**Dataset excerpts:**

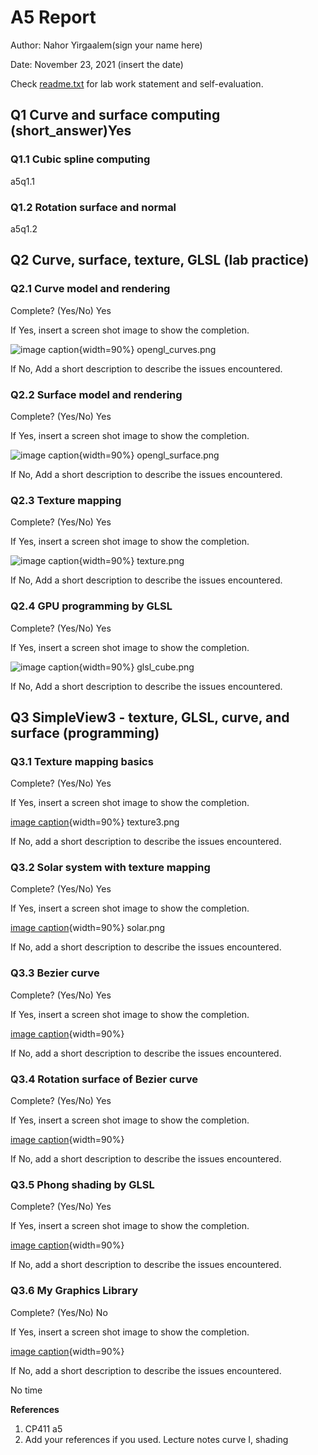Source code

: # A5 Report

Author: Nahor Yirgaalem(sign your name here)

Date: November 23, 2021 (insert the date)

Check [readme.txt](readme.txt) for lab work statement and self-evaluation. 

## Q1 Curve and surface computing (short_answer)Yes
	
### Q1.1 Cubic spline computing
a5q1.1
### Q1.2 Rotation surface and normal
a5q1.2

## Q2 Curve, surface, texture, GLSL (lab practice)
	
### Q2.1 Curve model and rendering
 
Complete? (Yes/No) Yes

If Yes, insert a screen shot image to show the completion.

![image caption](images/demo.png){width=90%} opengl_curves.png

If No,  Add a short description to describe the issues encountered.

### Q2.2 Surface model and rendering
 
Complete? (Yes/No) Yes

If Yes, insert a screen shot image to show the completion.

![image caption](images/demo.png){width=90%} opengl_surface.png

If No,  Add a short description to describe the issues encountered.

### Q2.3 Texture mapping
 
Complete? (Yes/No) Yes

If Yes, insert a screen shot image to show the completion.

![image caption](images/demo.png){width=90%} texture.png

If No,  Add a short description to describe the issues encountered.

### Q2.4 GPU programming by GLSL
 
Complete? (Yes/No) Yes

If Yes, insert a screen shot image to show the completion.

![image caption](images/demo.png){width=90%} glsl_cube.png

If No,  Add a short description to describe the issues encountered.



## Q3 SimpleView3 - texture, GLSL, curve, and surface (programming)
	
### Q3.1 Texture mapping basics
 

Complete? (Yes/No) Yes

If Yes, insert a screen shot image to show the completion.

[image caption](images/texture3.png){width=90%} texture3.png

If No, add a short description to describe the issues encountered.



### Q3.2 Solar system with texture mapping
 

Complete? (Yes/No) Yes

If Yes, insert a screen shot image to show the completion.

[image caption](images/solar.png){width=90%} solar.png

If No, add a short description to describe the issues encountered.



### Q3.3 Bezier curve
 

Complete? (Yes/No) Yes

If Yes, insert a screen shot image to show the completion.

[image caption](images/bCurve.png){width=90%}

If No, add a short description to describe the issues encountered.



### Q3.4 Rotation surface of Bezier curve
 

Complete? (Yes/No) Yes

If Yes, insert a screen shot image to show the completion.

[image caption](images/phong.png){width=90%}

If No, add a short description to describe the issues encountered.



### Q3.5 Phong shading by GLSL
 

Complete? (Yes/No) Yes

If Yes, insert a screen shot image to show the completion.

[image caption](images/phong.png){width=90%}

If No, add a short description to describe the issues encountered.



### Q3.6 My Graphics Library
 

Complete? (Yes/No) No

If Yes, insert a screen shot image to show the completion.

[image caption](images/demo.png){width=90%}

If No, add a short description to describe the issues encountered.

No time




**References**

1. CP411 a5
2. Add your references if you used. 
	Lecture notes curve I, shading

**To do:** The copy you produce must repeat all the entries exactly and contain no pictures.

**Solution for this problem:**
Source code

: # A5 Report

Author: Nahor Yirgaalem(sign your name here)

Date: November 23, 2021 (insert the date)

Check [readme.txt](readme.txt) for lab work statement and self-evaluation. 

## Q1 Curve and surface computing (short_answer)Yes
	
### Q1.1 Cubic spline computing
a5q1.1
### Q1.2 Rotation surface and normal
a5q1.2

## Q2 Curve, surface, texture, GLSL (lab practice)
	
### Q2.1 Curve model and rendering
 
Complete? (Yes/No) Yes

If Yes, insert a screen shot image to show the completion.

![image caption](images/demo.png){width=90%} opengl_curves.png

If No,  Add a short description to describe the issues encountered.

### Q2.2 Surface model and rendering
 
Complete? (Yes/No) Yes

If Yes, insert a screen shot image to show the completion.

![image caption](images/demo.png){width=90%} opengl_surface.png

If No,  Add a short description to describe the issues encountered.

### Q2.3 Texture mapping
 
Complete? (Yes/No) Yes

If Yes, insert a screen shot image to show the completion.

![image caption](images/demo.png){width=90%} texture.png

If No,  Add a short description to describe the issues encountered.

### Q2.4 GPU programming by GLSL
 
Complete? (Yes/No) Yes

If Yes, insert a screen shot image to show the completion.

![image caption](images/demo.png){width=90%} glsl_cube.png

If No,  Add a short description to describe the issues encountered.



## Q3 SimpleView3 - texture, GLSL, curve, and surface (programming)
	
### Q3.1 Texture mapping basics
 

Complete? (Yes/No) Yes

If Yes, insert a screen shot image to show the completion.

[image caption](images/texture3.png){width=90%} texture3.png

If No, add a short description to describe the issues encountered.



### Q3.2 Solar system with texture mapping
 

Complete? (Yes/No) Yes

If Yes, insert a screen shot image to show the completion.

[image caption](images/solar.png){width=90%} solar.png

If No, add a short description to describe the issues encountered.



### Q3.3 Bezier curve
 

Complete? (Yes/No) Yes

If Yes, insert a screen shot image to show the completion.

[image caption](images/bCurve.png){width=90%}

If No, add a short description to describe the issues encountered.



### Q3.4 Rotation surface of Bezier curve
 

Complete? (Yes/No) Yes

If Yes, insert a screen shot image to show the completion.

[image caption](images/phong.png){width=90%}

If No, add a short description to describe the issues encountered.



### Q3.5 Phong shading by GLSL
 

Complete? (Yes/No) Yes

If Yes, insert a screen shot image to show the completion.

[image caption](images/phong.png){width=90%}

If No, add a short description to describe the issues encountered.



### Q3.6 My Graphics Library
 

Complete? (Yes/No) No

If Yes, insert a screen shot image to show the completion.

[image caption](images/demo.png){width=90%}

If No, add a short description to describe the issues encountered.

No time




**References**

1. CP411 a5
2. Add your references if you used. 
	Lecture notes curve I, shading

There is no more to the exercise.